Publié le 09 mars 2017 par Pnordey @latelier

Aujourd’hui, le digital est partout. Il révolutionne tous les secteurs : services, industrie, éducation et même l’agriculture. Il se propage dans toutes les entreprises, petites ou grandes, et pas seulement via les start-up. Mais il y a un domaine encore relativement vierge, que le digital est en train d’adresser, celui de la démocratie.

Depuis la campagne électorale de Barack Obama, le rôle d’internet a bien changé et les réseaux sociaux ont joué un rôle crucial dans les dernières campagnes aux Etats-Unis, en Grande-Bretagne comme en Italie. Si certains voient dans le web l’une des explications à la prolifération de thèses extrêmes et à la perte de crédibilité des politiques, internet par le biais des Civic Tech, pourrait bien au contraire, venir au secours de la démocratie.

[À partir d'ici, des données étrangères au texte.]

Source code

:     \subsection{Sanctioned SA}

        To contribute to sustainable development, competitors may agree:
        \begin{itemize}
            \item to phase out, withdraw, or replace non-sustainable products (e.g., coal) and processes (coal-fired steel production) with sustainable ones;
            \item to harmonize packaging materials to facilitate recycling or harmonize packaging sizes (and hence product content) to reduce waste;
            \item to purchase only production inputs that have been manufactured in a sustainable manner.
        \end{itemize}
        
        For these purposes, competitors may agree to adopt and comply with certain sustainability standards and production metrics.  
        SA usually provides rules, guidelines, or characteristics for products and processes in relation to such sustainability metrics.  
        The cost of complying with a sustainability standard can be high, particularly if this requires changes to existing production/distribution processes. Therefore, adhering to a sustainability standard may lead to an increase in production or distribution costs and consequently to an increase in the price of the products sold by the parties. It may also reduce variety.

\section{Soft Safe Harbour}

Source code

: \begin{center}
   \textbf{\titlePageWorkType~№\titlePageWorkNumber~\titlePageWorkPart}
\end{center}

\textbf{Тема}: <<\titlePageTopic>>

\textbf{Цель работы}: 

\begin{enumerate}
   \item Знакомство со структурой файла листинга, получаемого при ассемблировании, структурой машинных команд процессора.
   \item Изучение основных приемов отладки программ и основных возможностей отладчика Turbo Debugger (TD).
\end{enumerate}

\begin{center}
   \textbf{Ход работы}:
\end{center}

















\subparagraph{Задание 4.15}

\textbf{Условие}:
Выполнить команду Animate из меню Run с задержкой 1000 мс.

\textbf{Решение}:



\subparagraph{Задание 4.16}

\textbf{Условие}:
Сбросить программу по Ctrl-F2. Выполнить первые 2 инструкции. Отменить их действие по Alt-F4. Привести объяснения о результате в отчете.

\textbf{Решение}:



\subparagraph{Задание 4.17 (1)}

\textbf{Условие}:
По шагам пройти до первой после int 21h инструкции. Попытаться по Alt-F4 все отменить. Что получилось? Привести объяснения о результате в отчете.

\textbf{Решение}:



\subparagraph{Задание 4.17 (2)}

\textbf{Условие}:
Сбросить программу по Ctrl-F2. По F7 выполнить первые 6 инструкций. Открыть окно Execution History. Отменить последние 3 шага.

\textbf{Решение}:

Un moment crucial dans l’histoire politique des Etats-Unis et de la France

Ce nouveau paradigme digital a déjà un impact politique au sens étymologique du terme (relatif aux affaires de la cité) : il a aussi commencé à changer nos villes. Applications d’information, réseaux connectés, transports intelligents, énergie et réseaux gérés grâce au digital et aux “data”, la Smart City n’est plus un rêve fou ou un simple espoir. Elle est bien réelle et prend forme sous nos yeux, à Lyon, à Lille, à Barcelone, à Stockholm ou encore à Boston. Reste une sphère qui peut, elle aussi, être vraiment transformée par cette dynamique digitale : celle de la politique à l’échelle nationale. A l’heure où les Américains viennent d’élire un nouveau président après les deux mandats de Barack Obama et où les Français vont faire bientôt de même à un moment critique de notre histoire économique et sociale, le digital peut-il nous venir en aide ? En 2015, la fondation Knight aux Etats-Unis a réalisé un rapport très complet et même chiffré sur les enjeux de la Civic Tech, comprenez toute technologie permettant aux citoyens de s’exprimer et de renouer le dialogue avec leur gouvernement, de façon plus transparente, plus accessible, et donc plus démocratique. Ce rapport permettait notamment de classer les améliorations potentielles des technologies appliquées à l’appareil politique en deux grandes catégories : ouverture du gouvernement et participation citoyenne. La première intègre des solutions comme l’ouverture des données, la transparence, la cartographie et la visualisation des données publiques, l’exploitation et l’utilisation de ces données, jusqu’à la co-création des lois et des décisions gouvernementales – on voit qu’on en est encore loin. La seconde concerne davantage la participation citoyenne avec le développement des réseaux citoyens, l’engagement des communautés locales, le financement participatif dit crowdfunding et le partage de données citoyennes. On le voit, l’échantillon est large. Et ne mettre en œuvre ne serait-ce qu’une petite partie de ces solutions serait déjà franchir un grand pas.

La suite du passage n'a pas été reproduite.